Goal of the exercise
Extract only the lines running from the top of the entries to the line that holds "# dashboard-app". Include that line and omit the pictures.

Material shown

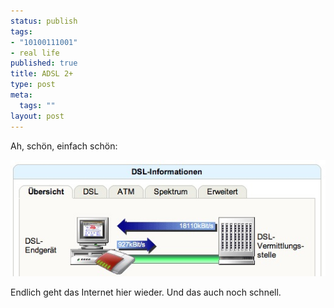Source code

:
 ```yaml
--- 
status: publish
tags: 
- "10100111001"
- real life
published: true
title: ADSL 2+
type: post
meta: 
  tags: ""
layout: post
---
```

Ah, schön, einfach schön:

<img src='/media/wp/2007/08/dsl-geschwindikeit.jpg' alt='DSL-Geschwindigkeit' />

Endlich geht das Internet hier wieder. Und das auch noch schnell.
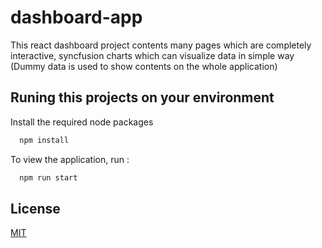 # dashboard-app
This react dashboard project contents many pages which are completely interactive, syncfusion charts which can visualize data in simple way (Dummy data is used to show contents on the whole application)

## Runing this projects on your environment 
Install the required node packages
```bash
  npm install
```
To view the application, run : 
```bash
  npm run start
```

## License
[MIT](./LICENSE)
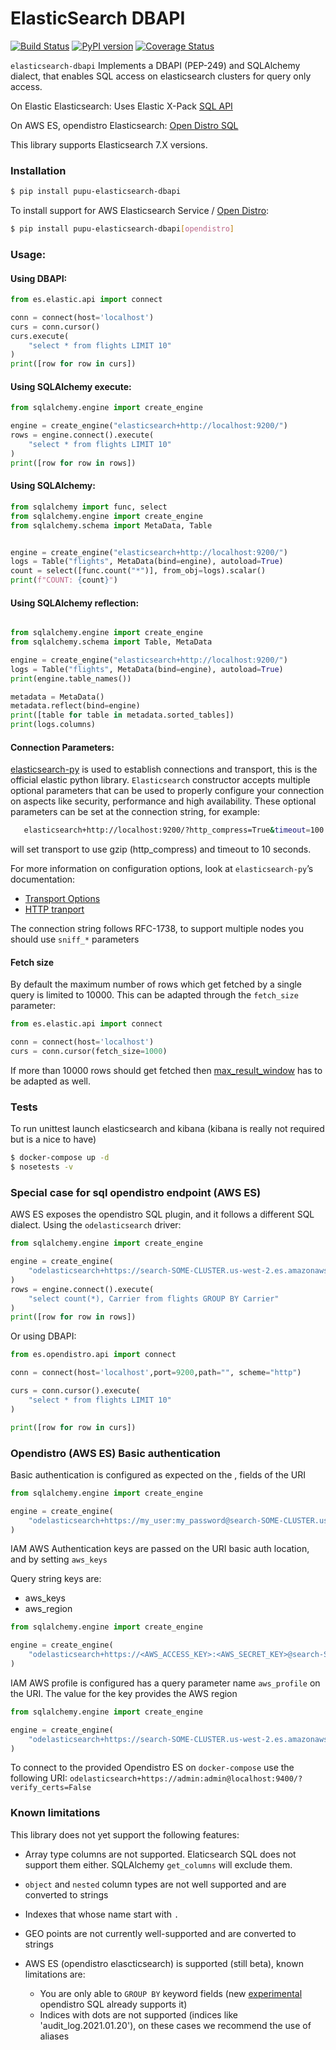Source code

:# ElasticSearch DBAPI


[![Build Status](https://github.com/preset-io/elasticsearch-dbapi/workflows/Python/badge.svg)](https://github.com/preset-io/elasticsearch-dbapi/actions)
[![PyPI version](https://badge.fury.io/py/elasticsearch-dbapi.svg)](https://badge.fury.io/py/elasticsearch-dbapi)
[![Coverage Status](https://codecov.io/github/preset-io/elasticsearch-dbapi/coverage.svg?branch=master)](https://codecov.io/github/preset-io/elasticsearch-dbapi)


`elasticsearch-dbapi` Implements a DBAPI (PEP-249) and SQLAlchemy dialect, 
that enables SQL access on elasticsearch clusters for query only access. 

On Elastic Elasticsearch:
Uses Elastic X-Pack [SQL API](https://www.elastic.co/guide/en/elasticsearch/reference/current/xpack-sql.html)

On AWS ES, opendistro Elasticsearch:
[Open Distro SQL](https://opendistro.github.io/for-elasticsearch-docs/docs/sql/) 

This library supports Elasticsearch 7.X versions.

### Installation

```bash
$ pip install pupu-elasticsearch-dbapi
```  

To install support for AWS Elasticsearch Service / [Open Distro](https://opendistro.github.io/for-elasticsearch/features/SQL%20Support.html):

```bash
$ pip install pupu-elasticsearch-dbapi[opendistro]
```  

### Usage:

#### Using DBAPI:

```python
from es.elastic.api import connect

conn = connect(host='localhost')
curs = conn.cursor()
curs.execute(
    "select * from flights LIMIT 10"
)
print([row for row in curs])
```

#### Using SQLAlchemy execute:

```python
from sqlalchemy.engine import create_engine

engine = create_engine("elasticsearch+http://localhost:9200/")
rows = engine.connect().execute(
    "select * from flights LIMIT 10"
)
print([row for row in rows])
```

#### Using SQLAlchemy:

```python
from sqlalchemy import func, select
from sqlalchemy.engine import create_engine
from sqlalchemy.schema import MetaData, Table


engine = create_engine("elasticsearch+http://localhost:9200/")
logs = Table("flights", MetaData(bind=engine), autoload=True)
count = select([func.count("*")], from_obj=logs).scalar()
print(f"COUNT: {count}")
```

#### Using SQLAlchemy reflection:

```python

from sqlalchemy.engine import create_engine
from sqlalchemy.schema import Table, MetaData

engine = create_engine("elasticsearch+http://localhost:9200/")
logs = Table("flights", MetaData(bind=engine), autoload=True)
print(engine.table_names())

metadata = MetaData()
metadata.reflect(bind=engine)
print([table for table in metadata.sorted_tables])
print(logs.columns)
```

#### Connection Parameters:

[elasticsearch-py](https://elasticsearch-py.readthedocs.io/en/master/index.html)
is used to establish connections and transport, this is the official
elastic python library. `Elasticsearch` constructor accepts multiple optional parameters
that can be used to properly configure your connection on aspects like security, performance 
and high availability. These optional parameters can be set at the connection string, for
example:

 ```bash
    elasticsearch+http://localhost:9200/?http_compress=True&timeout=100
```
will set transport to use gzip (http_compress) and timeout to 10 seconds.

For more information on configuration options, look at `elasticsearch-py`’s documentation:
- [Transport Options](https://elasticsearch-py.readthedocs.io/en/master/connection.html#transport)
- [HTTP tranport](https://elasticsearch-py.readthedocs.io/en/master/transports.html#urllib3httpconnection)

The connection string follows RFC-1738, to support multiple nodes you should use `sniff_*` parameters

#### Fetch size

By default the maximum number of rows which get fetched by a single query
is limited to 10000. This can be adapted through the `fetch_size`
parameter:
```python
from es.elastic.api import connect

conn = connect(host='localhost')
curs = conn.cursor(fetch_size=1000)
```
If more than 10000 rows should get fetched then
[max_result_window](https://www.elastic.co/guide/en/elasticsearch/reference/7.x/index-modules.html#dynamic-index-settings)
has to be adapted as well.

### Tests

To run unittest launch elasticsearch and kibana (kibana is really not required but is a nice to have)

```bash
$ docker-compose up -d
$ nosetests -v
```

### Special case for sql opendistro endpoint (AWS ES)

AWS ES exposes the opendistro SQL plugin, and it follows a different SQL dialect. 
Using the `odelasticsearch` driver:

```python
from sqlalchemy.engine import create_engine

engine = create_engine(
    "odelasticsearch+https://search-SOME-CLUSTER.us-west-2.es.amazonaws.com:443/"
)
rows = engine.connect().execute(
    "select count(*), Carrier from flights GROUP BY Carrier"
)
print([row for row in rows])
```

Or using DBAPI:
```python
from es.opendistro.api import connect

conn = connect(host='localhost',port=9200,path="", scheme="http")

curs = conn.cursor().execute(
    "select * from flights LIMIT 10"
)

print([row for row in curs])
```

### Opendistro (AWS ES) Basic authentication

Basic authentication is configured as expected on the <username>,<password> fields of the URI

```python
from sqlalchemy.engine import create_engine

engine = create_engine(
    "odelasticsearch+https://my_user:my_password@search-SOME-CLUSTER.us-west-2.es.amazonaws.com:443/"
)
```

IAM AWS Authentication keys are passed on the URI basic auth location, and by setting `aws_keys`

Query string keys are:

- aws_keys
- aws_region

```python
from sqlalchemy.engine import create_engine

engine = create_engine(
    "odelasticsearch+https://<AWS_ACCESS_KEY>:<AWS_SECRET_KEY>@search-SOME-CLUSTER.us-west-2.es.amazonaws.com:443/?aws_keys=1&&aws_region=<AWS_REGION>"
)
```

IAM AWS profile is configured has a query parameter name `aws_profile` on the URI. The value for the key provides the AWS region

```python
from sqlalchemy.engine import create_engine

engine = create_engine(
    "odelasticsearch+https://search-SOME-CLUSTER.us-west-2.es.amazonaws.com:443/?aws_profile=us-west-2"
)
```

To connect to the provided Opendistro ES on `docker-compose` use the following URI:
`odelasticsearch+https://admin:admin@localhost:9400/?verify_certs=False`

### Known limitations

This library does not yet support the following features:

- Array type columns are not supported. Elaticsearch SQL does not support them either. 
SQLAlchemy `get_columns` will exclude them.
- `object` and `nested` column types are not well supported and are converted to strings
- Indexes that whose name start with `.`
- GEO points are not currently well-supported and are converted to strings

- AWS ES (opendistro elascticsearch) is supported (still beta), known limitations are:
  * You are only able to `GROUP BY` keyword fields (new [experimental](https://github.com/opendistro-for-elasticsearch/sql#experimental) 
 opendistro SQL already supports it)
  * Indices with dots are not supported (indices like 'audit_log.2021.01.20'), 
  on these cases we recommend the use of aliases
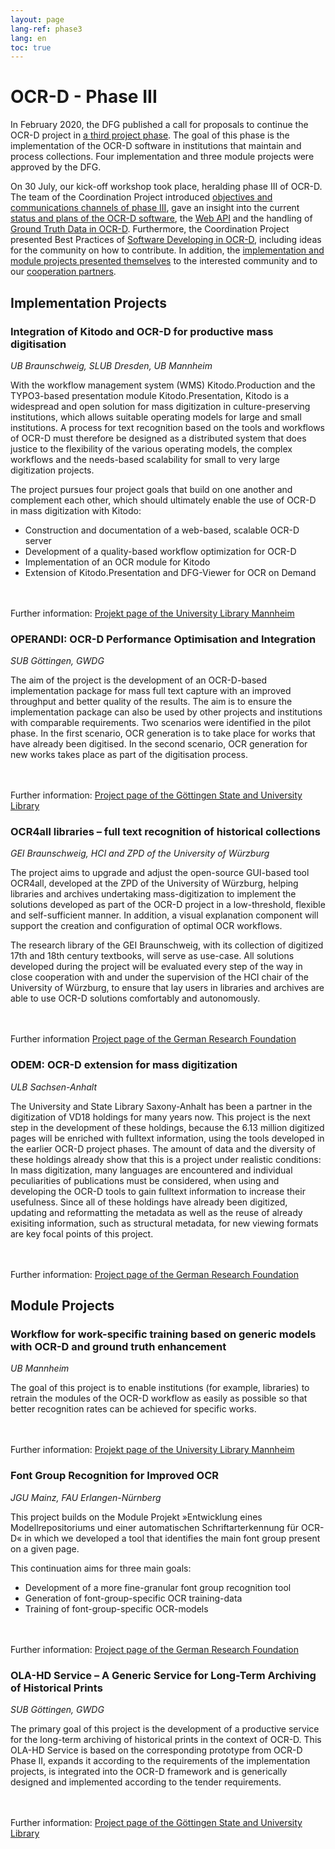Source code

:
 ```yaml
---
layout: page
lang-ref: phase3
lang: en
toc: true
---
```


# OCR-D - Phase III

In February 2020, the DFG published a call for proposals to continue the OCR-D project in [a third project phase](https://ocr-d.de/en/2020/02/25/dfg-call.html). 
The goal of this phase is the implementation of the OCR-D software in institutions that 
maintain and process collections. Four implementation and three module projects were approved by the DFG. 

On 30 July, our kick-off workshop took place, heralding phase III of OCR-D. The team of the Coordination Project introduced [objectives and communications channels of phase III](https://ocr-d.de/assets/kick-off/phase3.pdf), gave an insight into the current [status and plans of the OCR-D software](https://ocr-d.de/assets/kick-off/spec_core_ocrd_all.pdf), the [Web API](https://ocr-d.de/assets/kick-off/web-api.pdf) and the handling of [Ground Truth Data in OCR-D](https://ocr-d.de/assets/kick-off/gt.pdf). Furthermore, the Coordination Project presented Best Practices of [Software Developing in OCR-D](https://ocr-d.de/assets/kick-off/software-development.pdf), including ideas for the community on how to contribute. 
In addition, the [implementation and module projects presented themselves](https://ocr-d.de/assets/kick-off/lightning-talks.pdf) to the interested community and to our [cooperation partners](https://ocr-d.de/en/contact#cooperation-partners).

## Implementation Projects

### Integration of Kitodo and OCR-D for productive mass digitisation 
_UB Braunschweig, SLUB Dresden, UB Mannheim_

With the workflow management system (WMS) Kitodo.Production and the TYPO3-based presentation module Kitodo.Presentation, Kitodo is a widespread and open solution for mass digitization in culture-preserving institutions, which allows suitable operating models for large and small institutions. 
A process for text recognition based on the tools and workflows of OCR-D must therefore be designed as a distributed system that does justice to the flexibility of the various operating models, the complex workflows and the needs-based scalability for small to very large digitization projects.

The project pursues four project goals that build on one another and complement each other, which should ultimately enable the use of OCR-D in mass digitization with Kitodo:

* Construction and documentation of a web-based, scalable OCR-D server
* Development of a quality-based workflow optimization for OCR-D
* Implementation of an OCR module for Kitodo
* Extension of Kitodo.Presentation and DFG-Viewer for OCR on Demand

<br/><br/>
Further information: [Projekt page of the University Library Mannheim](https://www.bib.uni-mannheim.de/en/about/projects-of-the-university-library/ocr-d-kitodo/)

### OPERANDI: OCR-D Performance Optimisation and Integration 
_SUB Göttingen, GWDG_

The aim of the project is the development of an OCR-D-based implementation package for mass full text capture with an improved throughput and better quality of the results. 
The aim is to ensure the implementation package can also be used by other projects and institutions with comparable requirements. 
Two scenarios were identified in the pilot phase. 
In the first scenario, OCR generation is to take place for works that have already been digitised. 
In the second scenario, OCR generation for new works takes place as part of the digitisation process.

<br/><br/>
Further information: [Project page of the Göttingen State and University Library](https://www.sub.uni-goettingen.de/en/projects-research/project-details/projekt/operandi-ocr-d-performance-optimisation-and-integration/)

### OCR4all libraries – full text recognition of historical collections 
_GEI Braunschweig, HCI and ZPD of the University of Würzburg_

The project aims to upgrade and adjust the open-source GUI-based tool OCR4all, developed at the ZPD of the University of Würzburg, helping libraries and archives undertaking mass-digitization to implement the solutions developed as part of the OCR-D project in a low-threshold, flexible and self-sufficient manner. In addition, a visual explanation component will support the creation and configuration of optimal OCR workflows.

The research library of the GEI Braunschweig, with its collection of digitized 17th and 18th century textbooks, will serve as use-case. All solutions developed during the project will be evaluated every step of the way in close cooperation with and under the supervision of the HCI chair of the University of Würzburg, to ensure that lay users in libraries and archives are able to use OCR-D solutions comfortably and autonomously.

<br/><br/>
Further information [Project page of the German Research Foundation](https://gepris.dfg.de/gepris/projekt/460665940?language=en)

### ODEM: OCR-D extension for mass digitization 
_ULB Sachsen-Anhalt_

The University and State Library Saxony-Anhalt has been a partner in the digitization of VD18 holdings for many years now. 
This project is the next step in the development of these holdings, because the 6.13 million digitized pages will be enriched with fulltext information, using the tools developed in the earlier OCR-D project phases. 
The amount of data and the diversity of these holdings already show that this is a project under realistic conditions: In mass digitization, many languages are encountered and individual peculiarities of publications must be considered, when using and developing the OCR-D tools to gain fulltext information to increase their usefulness. 
Since all of these holdings have already been digitized, updating and reformatting the metadata as well as the reuse of already exisiting information, such as structural metadata, for new viewing formats are key focal points of this project.

<br/><br/>
Further information: [Project page of the German Research Foundation](https://gepris.dfg.de/gepris/projekt/460554747?language=en)

## Module Projects

### Workflow for work-specific training based on generic models with OCR-D and ground truth enhancement 
_UB Mannheim_

The goal of this project is to enable institutions (for example, libraries) to retrain the modules of the OCR-D workflow as easily as possible so that better recognition rates can be achieved for specific works.

<br/><br/>
Further information: [Projekt page of the University Library Mannheim](https://www.bib.uni-mannheim.de/en/about/projects-of-the-university-library/ocr-d-modelltraining/)

### Font Group Recognition for Improved OCR 
_JGU Mainz, FAU Erlangen-Nürnberg_

This project builds on the Module Projekt »Entwicklung eines Modellrepositoriums und einer automatischen Schriftarterkennung für OCR-D« in which we developed a tool that identifies the main font group present on a given page.

This continuation aims for three main goals:

* Development of a more fine-granular font group recognition tool
* Generation of font-group-specific OCR training-data
* Training of font-group-specific OCR-models 

<br/><br/>
Further information: [Project page of the German Research Foundation](https://gepris.dfg.de/gepris/projekt/460605811?language=en)

### OLA-HD Service – A Generic Service for Long-Term Archiving of Historical Prints 
_SUB Göttingen, GWDG_

The primary goal of this project is the development of a productive service for the long-term archiving of historical prints in the context of OCR-D. This OLA-HD Service is based on the corresponding prototype from OCR-D Phase II, expands it according to the requirements of the implementation projects, is integrated into the OCR-D framework and is generically designed and implemented according to the tender requirements.

<br/><br/>
Further information: [Project page of the Göttingen State and University Library](https://www.sub.uni-goettingen.de/en/projects-research/project-details/projekt/ola-hd-service-a-generic-service-for-long-term-archiving-of-historical-prints/)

Response to the task
Source code

:
 ```yaml
--- 
status: publish
tags: 
- "10100111001"
- real life
published: true
title: ADSL 2+
type: post
meta: 
  tags: ""
layout: post
---
```

Ah, schön, einfach schön:

<img src='/media/wp/2007/08/dsl-geschwindikeit.jpg' alt='DSL-Geschwindigkeit' />

Endlich geht das Internet hier wieder. Und das auch noch schnell.
 # dashboard-app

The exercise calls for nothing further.